:: Problem to work on ::
This task calls for copying every line of the records that includes the word "master".

Collected data entries:
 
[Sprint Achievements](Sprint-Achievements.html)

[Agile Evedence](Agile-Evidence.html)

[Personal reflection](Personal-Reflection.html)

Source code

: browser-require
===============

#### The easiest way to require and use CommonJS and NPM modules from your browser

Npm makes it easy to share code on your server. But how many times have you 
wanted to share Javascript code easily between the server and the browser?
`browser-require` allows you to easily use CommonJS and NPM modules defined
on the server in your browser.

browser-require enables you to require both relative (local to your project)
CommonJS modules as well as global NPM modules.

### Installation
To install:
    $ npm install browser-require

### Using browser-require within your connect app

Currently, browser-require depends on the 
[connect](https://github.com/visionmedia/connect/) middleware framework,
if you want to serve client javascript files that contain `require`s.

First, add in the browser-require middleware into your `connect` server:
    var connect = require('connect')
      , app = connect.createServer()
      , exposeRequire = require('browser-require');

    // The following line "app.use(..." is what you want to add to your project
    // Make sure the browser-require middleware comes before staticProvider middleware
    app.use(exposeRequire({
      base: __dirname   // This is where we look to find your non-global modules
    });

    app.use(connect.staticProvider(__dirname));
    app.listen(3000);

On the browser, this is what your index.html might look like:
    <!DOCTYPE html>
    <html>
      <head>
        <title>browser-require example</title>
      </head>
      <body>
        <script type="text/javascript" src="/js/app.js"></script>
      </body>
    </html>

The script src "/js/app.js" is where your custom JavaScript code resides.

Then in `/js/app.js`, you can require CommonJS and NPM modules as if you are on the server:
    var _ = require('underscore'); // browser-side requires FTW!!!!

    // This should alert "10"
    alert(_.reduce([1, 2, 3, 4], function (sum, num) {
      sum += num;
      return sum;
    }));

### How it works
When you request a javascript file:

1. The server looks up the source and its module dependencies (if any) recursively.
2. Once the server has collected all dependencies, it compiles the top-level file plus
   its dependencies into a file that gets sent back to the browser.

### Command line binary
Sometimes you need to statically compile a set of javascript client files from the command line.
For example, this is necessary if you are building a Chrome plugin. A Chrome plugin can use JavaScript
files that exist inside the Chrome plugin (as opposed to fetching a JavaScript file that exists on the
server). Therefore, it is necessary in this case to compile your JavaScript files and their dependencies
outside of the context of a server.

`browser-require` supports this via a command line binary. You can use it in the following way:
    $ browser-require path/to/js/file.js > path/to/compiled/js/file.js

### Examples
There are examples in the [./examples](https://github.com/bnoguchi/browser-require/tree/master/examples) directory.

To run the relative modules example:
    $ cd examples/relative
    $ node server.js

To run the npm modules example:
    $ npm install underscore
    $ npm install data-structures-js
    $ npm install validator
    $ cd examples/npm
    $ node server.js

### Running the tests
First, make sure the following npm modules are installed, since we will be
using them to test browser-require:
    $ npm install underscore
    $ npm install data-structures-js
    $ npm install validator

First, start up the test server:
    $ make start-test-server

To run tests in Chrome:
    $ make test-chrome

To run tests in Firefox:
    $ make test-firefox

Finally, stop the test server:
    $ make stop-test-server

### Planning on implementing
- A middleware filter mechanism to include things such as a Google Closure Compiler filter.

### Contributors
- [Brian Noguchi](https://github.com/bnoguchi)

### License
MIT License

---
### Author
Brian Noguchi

...

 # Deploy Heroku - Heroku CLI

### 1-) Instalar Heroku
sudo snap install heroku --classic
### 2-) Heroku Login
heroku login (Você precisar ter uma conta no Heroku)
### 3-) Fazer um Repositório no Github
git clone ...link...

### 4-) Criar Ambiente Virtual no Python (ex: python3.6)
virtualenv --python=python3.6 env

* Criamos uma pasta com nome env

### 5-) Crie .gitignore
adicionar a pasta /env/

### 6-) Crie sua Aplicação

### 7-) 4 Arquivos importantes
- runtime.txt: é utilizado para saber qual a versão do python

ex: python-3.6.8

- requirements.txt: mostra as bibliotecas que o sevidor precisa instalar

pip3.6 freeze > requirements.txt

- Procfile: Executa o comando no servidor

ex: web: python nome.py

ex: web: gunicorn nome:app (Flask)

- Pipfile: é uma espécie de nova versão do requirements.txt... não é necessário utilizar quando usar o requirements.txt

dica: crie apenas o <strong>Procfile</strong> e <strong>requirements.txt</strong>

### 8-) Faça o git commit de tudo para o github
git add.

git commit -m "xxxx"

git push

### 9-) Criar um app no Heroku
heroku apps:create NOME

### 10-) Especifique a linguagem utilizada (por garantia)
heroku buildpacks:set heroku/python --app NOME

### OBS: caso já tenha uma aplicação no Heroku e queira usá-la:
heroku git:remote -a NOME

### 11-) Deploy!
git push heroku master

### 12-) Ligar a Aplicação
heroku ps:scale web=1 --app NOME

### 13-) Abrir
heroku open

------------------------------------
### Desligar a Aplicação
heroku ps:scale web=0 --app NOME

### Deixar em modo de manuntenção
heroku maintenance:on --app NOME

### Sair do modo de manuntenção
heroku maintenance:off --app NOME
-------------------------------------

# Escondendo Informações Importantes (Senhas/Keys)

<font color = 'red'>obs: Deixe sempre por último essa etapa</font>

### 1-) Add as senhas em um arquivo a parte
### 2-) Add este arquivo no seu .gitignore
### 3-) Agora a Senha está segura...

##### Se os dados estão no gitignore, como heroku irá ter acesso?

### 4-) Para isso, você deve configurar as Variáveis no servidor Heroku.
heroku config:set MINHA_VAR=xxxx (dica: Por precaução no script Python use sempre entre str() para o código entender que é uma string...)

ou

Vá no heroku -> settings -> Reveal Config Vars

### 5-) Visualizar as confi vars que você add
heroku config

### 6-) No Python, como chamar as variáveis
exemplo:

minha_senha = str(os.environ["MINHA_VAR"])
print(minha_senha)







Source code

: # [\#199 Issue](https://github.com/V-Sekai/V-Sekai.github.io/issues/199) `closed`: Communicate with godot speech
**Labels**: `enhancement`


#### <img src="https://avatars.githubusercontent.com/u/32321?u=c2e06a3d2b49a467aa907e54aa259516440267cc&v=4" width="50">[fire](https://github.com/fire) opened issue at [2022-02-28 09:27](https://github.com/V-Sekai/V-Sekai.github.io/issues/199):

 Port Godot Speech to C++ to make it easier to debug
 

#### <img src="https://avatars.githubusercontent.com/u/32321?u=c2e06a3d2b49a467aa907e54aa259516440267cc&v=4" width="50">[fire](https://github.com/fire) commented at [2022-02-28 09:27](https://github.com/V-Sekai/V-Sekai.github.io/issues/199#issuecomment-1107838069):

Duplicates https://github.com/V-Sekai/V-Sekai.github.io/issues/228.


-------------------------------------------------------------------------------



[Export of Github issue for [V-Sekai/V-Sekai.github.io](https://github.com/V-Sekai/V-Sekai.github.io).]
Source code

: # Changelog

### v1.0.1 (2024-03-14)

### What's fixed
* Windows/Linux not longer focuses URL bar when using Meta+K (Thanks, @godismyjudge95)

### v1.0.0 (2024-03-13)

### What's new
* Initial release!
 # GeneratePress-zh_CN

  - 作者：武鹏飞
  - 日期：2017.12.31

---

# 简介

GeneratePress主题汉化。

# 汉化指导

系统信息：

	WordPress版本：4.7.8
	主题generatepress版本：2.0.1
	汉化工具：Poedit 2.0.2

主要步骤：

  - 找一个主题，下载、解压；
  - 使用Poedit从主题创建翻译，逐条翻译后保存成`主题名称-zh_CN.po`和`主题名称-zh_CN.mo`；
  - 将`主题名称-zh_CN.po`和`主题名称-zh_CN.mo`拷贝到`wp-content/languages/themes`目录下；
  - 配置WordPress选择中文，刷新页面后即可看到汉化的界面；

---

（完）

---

:: Solution to the problem ::
There are examples in the [./examples](https://github.com/bnoguchi/browser-require/tree/master/examples) directory.
git push heroku master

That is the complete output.